Curated on May 9, 2018August 3, 2018 by Stefaan Verhulst

Radhika Garg in First Monday: “Information and communication technologies (ICT) are changing the way people interact with each other. Today, every physical device can have the capability to connect to the Internet (digital presence) to send and receive data. Internet connected cameras, home automation systems, connected cars are all examples of interconnected Internet of Things (IoT). IoT can bring benefits to users in terms of monitoring and intelligent capabilities, however, these devices collect, transmit, store, and have a potential to share vast amount of personal and individual data that encroach private spaces and can be vulnerable to security breaches.

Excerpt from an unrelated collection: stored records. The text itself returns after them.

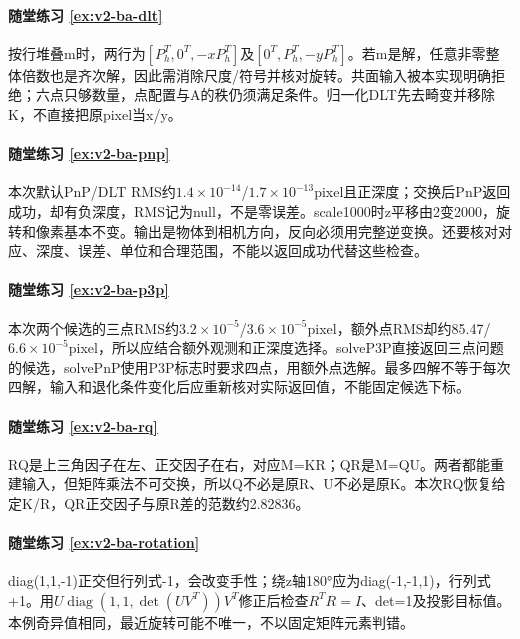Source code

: \paragraph*{随堂练习 \ref{ex:v2-ba-dlt}}
\begin{solution}
按行堆叠m时，两行为$[P_h^T,0^T,-xP_h^T]$及$[0^T,P_h^T,-yP_h^T]$。若m是解，任意非零整体倍数也是齐次解，因此需消除尺度/符号并核对旋转。共面输入被本实现明确拒绝；六点只够数量，点配置与A的秩仍须满足条件。归一化DLT先去畸变并移除K，不直接把原pixel当x/y。
\end{solution}

\paragraph*{随堂练习 \ref{ex:v2-ba-pnp}}
\begin{solution}
本次默认PnP/DLT RMS约$1.4\times10^{-14}$/$1.7\times10^{-13}$pixel且正深度；交换后PnP返回成功，却有负深度，RMS记为null，不是零误差。scale1000时z平移由2变2000，旋转和像素基本不变。输出是物体到相机方向，反向必须用完整逆变换。还要核对对应、深度、误差、单位和合理范围，不能以返回成功代替这些检查。
\end{solution}

\paragraph*{随堂练习 \ref{ex:v2-ba-p3p}}
\begin{solution}
本次两个候选的三点RMS约$3.2\times10^{-5}$/$3.6\times10^{-5}$pixel，额外点RMS却约85.47/$6.6\times10^{-5}$pixel，所以应结合额外观测和正深度选择。solveP3P直接返回三点问题的候选，solvePnP使用P3P标志时要求四点，用额外点选解。最多四解不等于每次四解，输入和退化条件变化后应重新核对实际返回值，不能固定候选下标。
\end{solution}

\paragraph*{随堂练习 \ref{ex:v2-ba-rq}}
\begin{solution}
RQ是上三角因子在左、正交因子在右，对应M=KR；QR是M=QU。两者都能重建输入，但矩阵乘法不可交换，所以Q不必是原R、U不必是原K。本次RQ恢复给定K/R，QR正交因子与原R差的范数约2.82836。
\end{solution}

\paragraph*{随堂练习 \ref{ex:v2-ba-rotation}}
\begin{solution}
diag(1,1,-1)正交但行列式-1，会改变手性；绕z轴180°应为diag(-1,-1,1)，行列式+1。用$U\operatorname{diag}(1,1,\det(UV^T))V^T$修正后检查$R^TR=I$、det=1及投影目标值。本例奇异值相同，最近旋转可能不唯一，不以固定矩阵元素判错。
\end{solution}

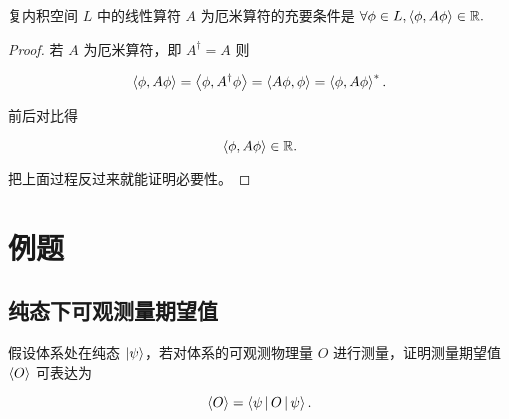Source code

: \begin{theorem}
复内积空间 $L $ 中的线性算符 $A $ 为厄米算符的充要条件是 $\forall \phi\in L, \Braket{\phi , A \phi}\in \mathbb{R} .$
\end{theorem}

\begin{proof}

若 $A $ 为厄米算符，即 $A^\dag=A $ 则

\begin{equation}
\Braket{\phi , A \phi}
=\Braket{\phi , A^\dag \phi}
=\Braket{A \phi , \phi}
=\Braket{\phi , A \phi}^*.
\end{equation}

前后对比得

\begin{equation}
\Braket{\phi , A \phi}\in \mathbb{R}.
\end{equation}

把上面过程反过来就能证明必要性。

\end{proof}

\section{例题}

\subsection{纯态下可观测量期望值}

\begin{example}

假设体系处在纯态 $\Ket{\psi } $，若对体系的可观测物理量 $O $ 进行测量，证明测量期望值 $\Braket{O} $ 可表达为

\begin{equation}
\Braket{O}
=\Braket{\psi | O | \psi}.
\end{equation}

\end{example}

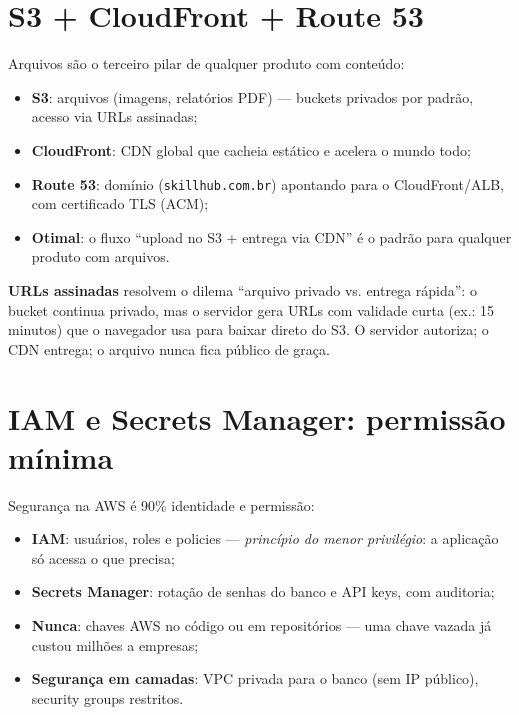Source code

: \section{S3 + CloudFront + Route 53}

Arquivos são o terceiro pilar de qualquer produto com conteúdo:

\begin{itemize}[leftmargin=*, itemsep=0.4em]
  \item \textbf{S3}: arquivos (imagens, relatórios PDF) — buckets privados por padrão, acesso via URLs assinadas;
  \item \textbf{CloudFront}: CDN global que cacheia estático e acelera o mundo todo;
  \item \textbf{Route 53}: domínio (\texttt{skillhub.com.br}) apontando para o CloudFront/ALB, com certificado TLS (ACM);
  \item \textbf{Otimal}: o fluxo ``upload no S3 + entrega via CDN'' é o padrão para qualquer produto com arquivos.
\end{itemize}

\begin{caixaconceito}
\textbf{URLs assinadas} resolvem o dilema ``arquivo privado vs. entrega
rápida'': o bucket continua privado, mas o servidor gera URLs com validade
curta (ex.: 15 minutos) que o navegador usa para baixar direto do S3. O
servidor autoriza; o CDN entrega; o arquivo nunca fica público de graça.
\end{caixaconceito}

\section{IAM e Secrets Manager: permissão mínima}

Segurança na AWS é 90\% identidade e permissão:

\begin{itemize}[leftmargin=*, itemsep=0.4em]
  \item \textbf{IAM}: usuários, roles e policies — \emph{princípio do menor privilégio}: a aplicação só acessa o que precisa;
  \item \textbf{Secrets Manager}: rotação de senhas do banco e API keys, com auditoria;
  \item \textbf{Nunca}: chaves AWS no código ou em repositórios — uma chave vazada já custou milhões a empresas;
  \item \textbf{Segurança em camadas}: VPC privada para o banco (sem IP público), security groups restritos.
\end{itemize}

The ecosystem of IoT comprises not only of users, various sensors, and devices but also other stakeholders of IoT such as data collectors, processors, regulators, and policy-makers. Even though the number of commercially available IoT devices is on steep rise, the uptake of these devices has been slow, and abandonment rapid. This paper explains how stakeholders (including users) and technologies form an assemblage in which these stakeholders are cumulatively responsible for making IoT an essential element of day-to-day living and connectivity. To this end, this paper examines open issues in data privacy and security policies (from perspectives of the European Union and North America), and its effects on stakeholders in the ecosystem. This paper concludes by explaining how these open issues, if unresolved, can lead to another wave of digital division and discrimination in the use of IoT….(More)”.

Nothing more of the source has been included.